The takeaway for Gaddie was that, by training a model with a specific performance, you could force that performance onto the AI double. “That became the foundation of our base concept. The methodology was, we want to get exactly what the actor is doing for a scene performed by the actor in the lighting of the scene. We want to capture that from as many cameras as possible so that we have a chance to get those in-between angles. We don’t want a situation where we don’t get quite the right angle and the AI doesn’t know what to do with it. We want to get as many angles as possible from as many cameras as possible in the lighting with the correct performance from the actor. That became the foundational thing for us.”

During shooting, then, every time production shot a scene, the actor would walk through the scene at around half speed. First the dancer would walk through the scene and then the actor would follow behind the dancer, copying the dancer, keeping in character the whole time. The main camera would follow the character as best they could, with additional cameras also capturing the moment. This became Afterparty’s main training data, which was used in conjunction with other base training data of the actors filmed in a capture rig.

“The in-scene capture became really critical,” notes Gaddie. “When we got the final ‘fit training’ for each shot [where the model is trained on data it won’t see in the final swap], we said, ‘OK, for this shot, this is the material that matches this shot and we’re going to force the model to only learn that material from that shot so that we only get that performance transferred onto the double. That worked most of the time. Sometimes we wanted to change the performance because the dancer was doing something that we didn’t want the actor to do.”

An example of this was for the character, Cheyenne Toussaint, played by Lou de Laâge and dance doubled by Constance Devernay. “Constance had a very different smile than Lou,” points out Gaddie. “Constance had very visible teeth and gums, so when she would smile, you would see her teeth. But Lou doesn’t reveal a lot of teeth when she smiles.. So, if you revealed anything of that big toothy smile of the dancer, it did not look like Lou, ie. Cheyenne, at all. It just suddenly became a different person. We had to really control our dataset for that. We had to continuously prune our dataset to remove anything that looked like an open mouth because it forced the wrong smile.”

The 3D side of things

As noted, Afterparty had been obtaining 3D tracking data for each character that required a face/head replacement (as part of stabilizing each head). Since they were tracking all the heads to get that precise head geometry for tracking in the scenes, that also provided the opportunity to take the precise head tracking data and bring in a CG version of the head to replace the performance.

For this stage, Afterparty would rely on either performance capture of the dancer or reference from the footage. “So,” says Gaddie, “when the actor did her walkthrough, we basically had the animator follow her performance and match her performance as close as they could (since we couldn’t get the actor back for doing a standard performance capture). It was the animator going through a performance from that walkthrough, matching a performance on a CG double of the actor. That was then what we used for doing the AI swap—basically swapping the actor for the actor.”

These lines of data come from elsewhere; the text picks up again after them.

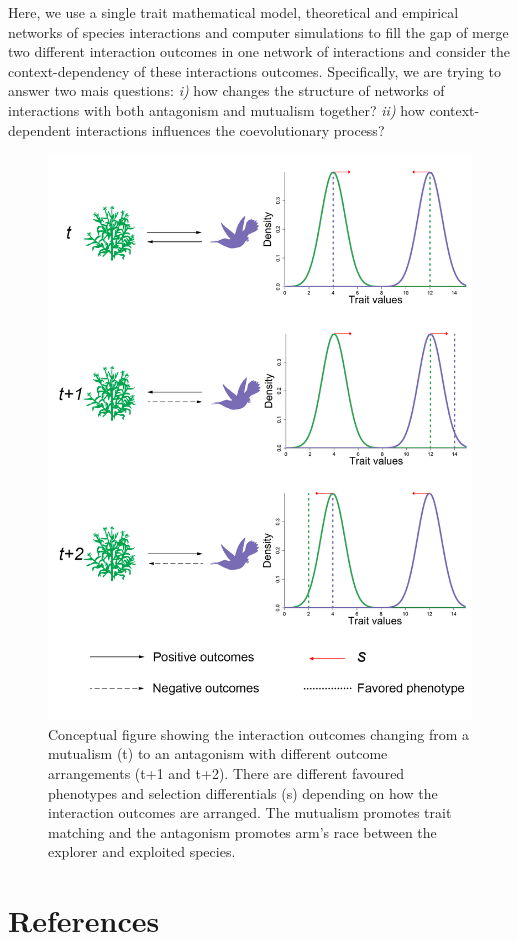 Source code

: \documentclass[a4paper, 12pt]{article}
\begin{document}
Here, we use a single trait mathematical model, theoretical and empirical networks of species interactions and computer simulations to fill the gap of merge two different interaction outcomes in one network of interactions and consider the context-dependency of these interactions outcomes. Specifically, we are trying to answer two mais questions: \textit{i)} how changes the structure of networks of interactions with both antagonism and mutualism together? \textit{ii)} how context-dependent interactions influences the coevolutionary process?

\begin{figure}
\linespread{1.0}

\includegraphics[width=\textwidth]{Fig1_ConDep.png}
\caption{Conceptual figure showing the interaction outcomes changing from a mutualism (t) to an antagonism with different outcome arrangements (t+1 and t+2). There are different favoured phenotypes and selection differentials (s) depending on how the interaction outcomes are arranged. The mutualism promotes trait matching and the antagonism promotes arm's race between the explorer and exploited species.}
\label{fig1}

\end{figure}

\nolinenumbers
\section{References}
\end{document}
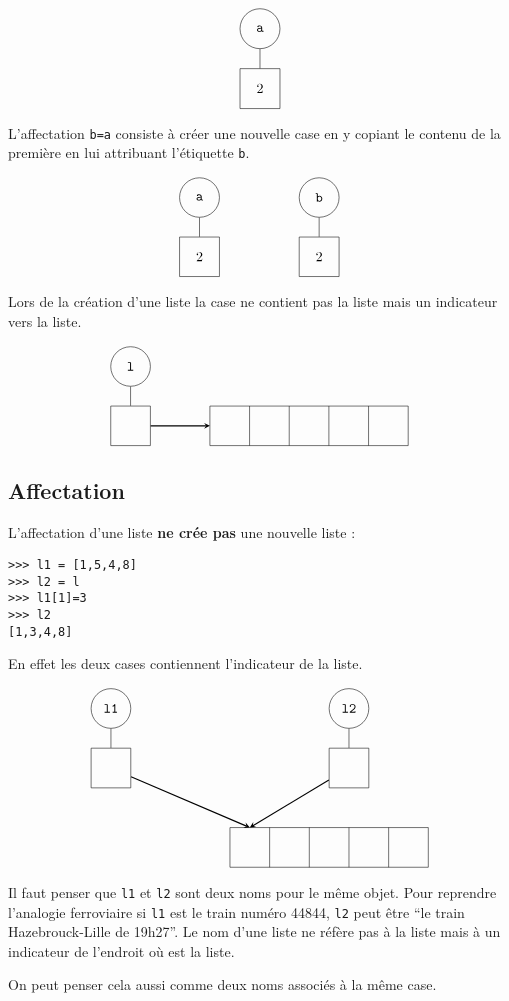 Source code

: $$\tikzpicture
 \tikzstyle{every node}=[circle,draw,minimum size =10mm]
 \tikzstyle{level 1}=[sibling distance =6cm]
 \node {\tt a}
      child {node[rectangle]{2}};
\endtikzpicture
$$

L'affectation \lstinline?b=a? consiste à créer une nouvelle case en y copiant le contenu de la première en lui attribuant l'étiquette {\tt b}.

$$\tikzpicture
 \tikzstyle{every node}=[circle,draw,minimum size =10mm]
 \tikzstyle{level 1}=[sibling distance =6cm]
 \node {\tt a}
      child {node[rectangle]{2}};
 \node at (3,0) {\tt b}
      child {node[rectangle]{2}};
\endtikzpicture
$$

Lors de la création d'une liste la case ne contient pas la liste mais un indicateur vers la liste.

$$\tikzpicture
 \tikzstyle{every node}=[circle,draw,minimum size =10mm]
 \tikzstyle{level 1}=[sibling distance =6cm]
 \node {\tt l}
      child {node[rectangle](sl){}};
 \draw (2,-2) grid +(5,1);
 \draw[thick,-stealth] (sl) -- (2,-1.5);
\endtikzpicture
$$

\subsection{Affectation}


L’affectation d’une liste \textbf{ne crée pas} une nouvelle liste :
\begin{lstlisting}
>>> l1 = [1,5,4,8]
>>> l2 = l
>>> l1[1]=3
>>> l2
[1,3,4,8]
\end{lstlisting}

En effet les deux cases contiennent l'indicateur de la liste.

$$\tikzpicture
 \tikzstyle{every node}=[circle,draw,minimum size =10mm]
 \tikzstyle{level 1}=[sibling distance =6cm]
 \node at (-3,0) {\tt l1}
      child {node[rectangle](al){}};
 \draw (0,-4) grid +(5,1);
 \draw[thick,-stealth] (al) -- (0.5,-3);
 \node at (3,0) {\tt l2} 
      child {node[rectangle](all){}};
 \draw[thick,-stealth] (all) -- (0.5,-3);
\endtikzpicture
$$



Il faut penser que \lstinline?l1? et \lstinline?l2? sont deux noms pour le même objet. Pour reprendre l’analogie ferroviaire si \lstinline?l1? est le train numéro 44844, \lstinline?l2? peut être “le train Hazebrouck-Lille de 19h27”. 
Le nom d’une liste ne réfère pas à la liste mais à un indicateur de l’endroit où est la liste.

On peut penser cela aussi comme deux noms associés à la même case.

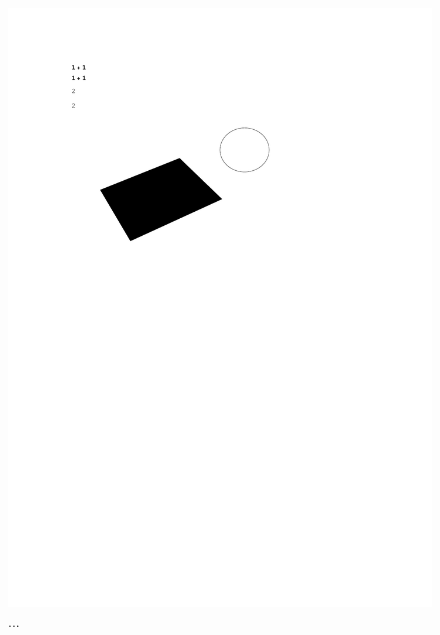 \documentclass[../Paper.tex]{subfiles}
\begin{document}
\begin{figure}[H]
 \centering
 \includegraphics[scale=0.3]{../Figures/1.pdf}
 \caption{...}
\end{figure}
\end{document}

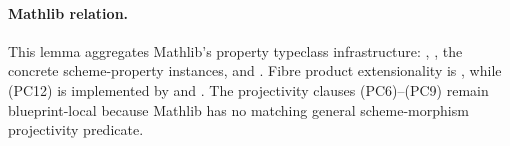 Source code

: \begin{lemma}
  \paragraph{Mathlib relation.}
  This lemma aggregates Mathlib's property typeclass infrastructure:
  \texttt{},
  \texttt{},
  the concrete scheme-property instances, and
  \texttt{}.  Fibre
  product extensionality is \texttt{}, while
  (PC12) is implemented by
  \texttt{} and
  \texttt{}.  The projectivity clauses
  (PC6)--(PC9) remain blueprint-local because Mathlib has no matching general
  scheme-morphism projectivity predicate.
\end{lemma}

Essentially this was the creation of a new model that let Afterparty swap the CG actor with the AI version of the same actor. “What it meant was,” outlines Gaddie, “if there were specific nuances to her performance, the animator could make sure they got those performances. That, combined with our dataset, which was completely trained on the actor’s performance, pushed it into the right place.”

“The truth of the performance was more about the data than about the animation,” adds Gaddie. “Just choosing the right data of the actor doing the performance a certain way with a certain emotion made the dancer feel like the actor doing it with the right emotion and the right performance. This is why I don’t like the term AI—the machine learning is not intelligently working out what the character’s supposed to be doing and giving you a performance. It doesn’t know what a performance is, but if you feed it the right performance, then it knows how to transfer that right performance onto the character. Our system curates the data based on what performance the actor is delivering or what the director is looking for in a scene.”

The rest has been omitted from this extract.